Print, exactly as written, every line from the first line of the records below through the line containing "All routes and", and nothing further.

◆ **MATERIAL FOR THIS TASK**
━━━━━━━━━━━━━━━━━━━━
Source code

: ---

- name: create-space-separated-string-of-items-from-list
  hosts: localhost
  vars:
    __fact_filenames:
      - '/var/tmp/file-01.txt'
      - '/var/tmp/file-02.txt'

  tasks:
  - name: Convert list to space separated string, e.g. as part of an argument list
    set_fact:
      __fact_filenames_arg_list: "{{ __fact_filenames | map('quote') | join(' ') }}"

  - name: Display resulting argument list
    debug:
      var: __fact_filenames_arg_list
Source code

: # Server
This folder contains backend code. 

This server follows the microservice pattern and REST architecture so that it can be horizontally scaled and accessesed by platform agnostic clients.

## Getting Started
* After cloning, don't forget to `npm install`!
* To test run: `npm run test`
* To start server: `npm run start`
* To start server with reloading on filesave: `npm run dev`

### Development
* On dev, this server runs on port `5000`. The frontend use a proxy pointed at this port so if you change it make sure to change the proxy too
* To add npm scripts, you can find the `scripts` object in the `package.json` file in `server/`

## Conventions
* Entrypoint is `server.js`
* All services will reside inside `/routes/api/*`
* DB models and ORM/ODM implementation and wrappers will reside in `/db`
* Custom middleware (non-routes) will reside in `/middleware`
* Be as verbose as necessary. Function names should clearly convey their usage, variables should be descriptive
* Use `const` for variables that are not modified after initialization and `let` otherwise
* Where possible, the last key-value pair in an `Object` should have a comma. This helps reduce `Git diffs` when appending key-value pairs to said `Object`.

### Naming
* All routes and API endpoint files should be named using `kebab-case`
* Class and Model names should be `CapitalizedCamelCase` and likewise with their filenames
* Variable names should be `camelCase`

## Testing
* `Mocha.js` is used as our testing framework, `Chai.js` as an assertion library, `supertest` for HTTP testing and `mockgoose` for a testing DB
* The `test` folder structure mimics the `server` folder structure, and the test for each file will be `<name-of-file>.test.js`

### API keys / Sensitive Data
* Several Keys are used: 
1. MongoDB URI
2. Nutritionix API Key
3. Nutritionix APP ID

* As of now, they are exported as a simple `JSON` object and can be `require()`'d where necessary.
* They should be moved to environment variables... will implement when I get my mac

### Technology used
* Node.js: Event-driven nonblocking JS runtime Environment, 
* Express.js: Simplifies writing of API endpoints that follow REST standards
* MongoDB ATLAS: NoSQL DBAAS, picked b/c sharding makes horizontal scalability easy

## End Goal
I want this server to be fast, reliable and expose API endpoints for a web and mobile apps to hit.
━━━━━━━━━━━━━━━━━━━━
◆ **RESPONSE AREA**
Source code

: ---

- name: create-space-separated-string-of-items-from-list
  hosts: localhost
  vars:
    __fact_filenames:
      - '/var/tmp/file-01.txt'
      - '/var/tmp/file-02.txt'

  tasks:
  - name: Convert list to space separated string, e.g. as part of an argument list
    set_fact:
      __fact_filenames_arg_list: "{{ __fact_filenames | map('quote') | join(' ') }}"

  - name: Display resulting argument list
    debug:
      var: __fact_filenames_arg_list
Source code

: # Server
This folder contains backend code. 

This server follows the microservice pattern and REST architecture so that it can be horizontally scaled and accessesed by platform agnostic clients.

## Getting Started
* After cloning, don't forget to `npm install`!
* To test run: `npm run test`
* To start server: `npm run start`
* To start server with reloading on filesave: `npm run dev`

### Development
* On dev, this server runs on port `5000`. The frontend use a proxy pointed at this port so if you change it make sure to change the proxy too
* To add npm scripts, you can find the `scripts` object in the `package.json` file in `server/`

## Conventions
* Entrypoint is `server.js`
* All services will reside inside `/routes/api/*`
* DB models and ORM/ODM implementation and wrappers will reside in `/db`
* Custom middleware (non-routes) will reside in `/middleware`
* Be as verbose as necessary. Function names should clearly convey their usage, variables should be descriptive
* Use `const` for variables that are not modified after initialization and `let` otherwise
* Where possible, the last key-value pair in an `Object` should have a comma. This helps reduce `Git diffs` when appending key-value pairs to said `Object`.

### Naming
* All routes and API endpoint files should be named using `kebab-case`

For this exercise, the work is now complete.